Jack Straw has said there will be a "problem" if France votes to reject the EU constitution - but he insisted the UK will still hold its own referendum.
The Europe debate is heating up
The foreign secretary insisted a French "no" vote later this month would not automatically kill off the treaty.
His comments came as opponents launched their campaign against the constitution, saying it would hand too much power to Brussels.
Both the Tories and Lib Dems say the government is in disarray on the issue.
The new constitution is aimed to making the EU work better now it has been joined by 10 new members mostly from eastern Europe.
It would introduce qualified majority voting on issues such as immigration and asylum, and create an EU president and foreign minister.
France holds its referendum on the treaty on 29 May.
European Commission president Jose Manuel Barroso has warned a no vote would be bad news for the French and European economies.
Mr Straw said: "If there is a no vote by France or any other member state, the EU has a problem and it will have to be considered.

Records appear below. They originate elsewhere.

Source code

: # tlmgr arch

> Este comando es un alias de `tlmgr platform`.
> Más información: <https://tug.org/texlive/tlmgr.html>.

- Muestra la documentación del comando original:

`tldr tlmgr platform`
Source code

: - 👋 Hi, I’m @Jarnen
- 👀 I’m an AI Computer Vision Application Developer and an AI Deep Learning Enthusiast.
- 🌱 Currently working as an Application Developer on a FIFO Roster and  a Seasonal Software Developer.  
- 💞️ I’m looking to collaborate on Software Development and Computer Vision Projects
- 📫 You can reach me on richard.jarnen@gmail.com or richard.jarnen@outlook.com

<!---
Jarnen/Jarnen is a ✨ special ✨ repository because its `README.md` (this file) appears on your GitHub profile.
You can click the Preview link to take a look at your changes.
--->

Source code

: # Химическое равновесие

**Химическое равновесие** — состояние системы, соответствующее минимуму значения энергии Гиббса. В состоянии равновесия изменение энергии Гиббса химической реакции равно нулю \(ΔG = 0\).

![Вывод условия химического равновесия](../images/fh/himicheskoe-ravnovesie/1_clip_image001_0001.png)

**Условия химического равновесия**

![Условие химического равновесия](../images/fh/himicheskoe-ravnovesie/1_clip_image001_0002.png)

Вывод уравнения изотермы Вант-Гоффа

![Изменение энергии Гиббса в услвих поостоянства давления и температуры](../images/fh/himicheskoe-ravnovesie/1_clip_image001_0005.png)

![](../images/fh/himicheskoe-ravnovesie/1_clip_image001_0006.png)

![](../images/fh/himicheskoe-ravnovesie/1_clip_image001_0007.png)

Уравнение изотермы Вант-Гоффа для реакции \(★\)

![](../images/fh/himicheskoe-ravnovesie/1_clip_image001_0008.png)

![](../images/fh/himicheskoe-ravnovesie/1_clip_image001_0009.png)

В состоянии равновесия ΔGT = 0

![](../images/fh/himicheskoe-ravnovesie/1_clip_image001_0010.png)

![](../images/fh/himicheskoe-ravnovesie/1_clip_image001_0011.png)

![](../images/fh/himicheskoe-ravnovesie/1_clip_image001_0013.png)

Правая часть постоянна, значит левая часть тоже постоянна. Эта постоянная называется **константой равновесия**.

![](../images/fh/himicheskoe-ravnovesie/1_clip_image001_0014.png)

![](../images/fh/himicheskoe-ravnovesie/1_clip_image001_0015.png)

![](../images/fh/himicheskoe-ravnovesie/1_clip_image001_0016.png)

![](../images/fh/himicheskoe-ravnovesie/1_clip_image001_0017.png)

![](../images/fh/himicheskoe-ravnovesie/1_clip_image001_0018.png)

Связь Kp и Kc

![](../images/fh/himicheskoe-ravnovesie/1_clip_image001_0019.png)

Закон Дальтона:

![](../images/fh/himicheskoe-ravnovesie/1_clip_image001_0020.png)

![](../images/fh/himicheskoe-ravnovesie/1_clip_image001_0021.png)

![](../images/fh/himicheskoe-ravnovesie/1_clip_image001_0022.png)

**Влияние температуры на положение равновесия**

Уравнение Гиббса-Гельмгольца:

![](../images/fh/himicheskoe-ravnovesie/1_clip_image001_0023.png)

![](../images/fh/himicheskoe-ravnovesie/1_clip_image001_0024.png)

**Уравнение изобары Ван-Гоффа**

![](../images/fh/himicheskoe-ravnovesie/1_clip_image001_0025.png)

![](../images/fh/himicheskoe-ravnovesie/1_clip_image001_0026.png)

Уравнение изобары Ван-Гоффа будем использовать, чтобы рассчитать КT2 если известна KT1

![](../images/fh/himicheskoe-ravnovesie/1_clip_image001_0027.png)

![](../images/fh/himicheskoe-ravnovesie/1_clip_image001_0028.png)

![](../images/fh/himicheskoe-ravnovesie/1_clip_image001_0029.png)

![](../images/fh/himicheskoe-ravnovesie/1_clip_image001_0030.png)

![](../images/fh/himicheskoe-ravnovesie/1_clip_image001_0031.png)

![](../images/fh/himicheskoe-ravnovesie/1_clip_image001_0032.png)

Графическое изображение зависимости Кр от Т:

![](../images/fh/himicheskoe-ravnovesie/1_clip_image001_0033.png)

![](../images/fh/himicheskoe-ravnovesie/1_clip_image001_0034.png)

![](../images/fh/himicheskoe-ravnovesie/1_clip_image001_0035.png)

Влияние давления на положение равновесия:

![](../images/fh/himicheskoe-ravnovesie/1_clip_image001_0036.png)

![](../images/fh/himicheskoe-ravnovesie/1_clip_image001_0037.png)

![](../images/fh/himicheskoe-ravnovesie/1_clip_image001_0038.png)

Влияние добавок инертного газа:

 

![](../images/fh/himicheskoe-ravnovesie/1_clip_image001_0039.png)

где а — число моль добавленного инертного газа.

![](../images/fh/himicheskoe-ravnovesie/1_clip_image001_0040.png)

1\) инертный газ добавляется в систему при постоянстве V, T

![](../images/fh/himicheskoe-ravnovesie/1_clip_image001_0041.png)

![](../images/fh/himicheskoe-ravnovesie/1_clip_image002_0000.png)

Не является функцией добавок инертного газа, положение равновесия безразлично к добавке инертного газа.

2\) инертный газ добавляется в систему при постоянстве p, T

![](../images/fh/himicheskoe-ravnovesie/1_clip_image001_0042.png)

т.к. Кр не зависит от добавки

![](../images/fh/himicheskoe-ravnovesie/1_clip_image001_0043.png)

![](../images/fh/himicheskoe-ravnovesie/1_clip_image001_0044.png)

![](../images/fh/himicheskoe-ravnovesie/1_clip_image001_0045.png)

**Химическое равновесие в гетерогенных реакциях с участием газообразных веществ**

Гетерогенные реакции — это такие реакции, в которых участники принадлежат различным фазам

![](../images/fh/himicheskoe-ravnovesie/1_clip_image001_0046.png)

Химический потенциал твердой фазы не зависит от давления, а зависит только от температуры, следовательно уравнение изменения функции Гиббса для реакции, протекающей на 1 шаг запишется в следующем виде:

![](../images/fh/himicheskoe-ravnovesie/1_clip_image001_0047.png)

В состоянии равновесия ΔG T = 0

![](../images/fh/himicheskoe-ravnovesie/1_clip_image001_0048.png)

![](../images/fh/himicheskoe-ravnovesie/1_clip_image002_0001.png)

"There is a formal mechanism for that to be considered if a number of countries vote 'no'."
The UK remained committed to its own policy of holding a referendum - "unless and until" the European Council decided otherwise, he said.
But he said it was in Britain's interest to ratify the treaty as it "provided for a Europe in Britain's image".
The European Council meets in June and government sources suggest a French no vote could prompt foreign ministers collectively either to abandon the treaty or have a six month "cooling off period".
Earlier, new Europe Minister Douglas Alexander sought to reassure MPs there would be a referendum regardless of the result of votes in other countries.
He quoted Tony Blair saying: "I have always said we will have a vote on the constitution... It doesn't matter what other countries do... We will have a vote on the constitution."
Mr Blair has also said there cannot be a referendum "on nothing" if the rest of Europe tore up the constitution.
Accusing ministers of confusion, Conservative shadow foreign secretary Liam Fox said: "The only way for Tony Blair to clear up this mess is to name a date for the referendum now," he said.
And Liberal Democrat spokesman Sir Menzies Campbell said a French veto would make it "political madness" for there to be a vote whose results would be meaningless.
Denis MacShane, who until this month was Europe minister, echoed that view.
He told Channel 4 News: "I don't know in Europe who thinks that if the French vote no there is a plan B. The treaty - and it's a treaty - is dead."
The No Campaign, which was launched on Wednesday, said ratifying the constitution would lead to a economic and political "crisis".
Campaign spokesman Derek Scott, a former economic adviser to Mr Blair, said: "Some of our opponents say it is a matter of being in or out of Europe. Others say that if we vote no we will be isolated.
"I think both those arguments are wrong. We are focusing on the content of the constitution, which gives too much power to Brussels."
An ICM poll for the No Campaign suggested 54% of voters opposed the constitution, compared to the 30% who backed it.
But the Britain in Europe campaign group says it is sure voters will back the constitution when the benefits of EU membership are made clear.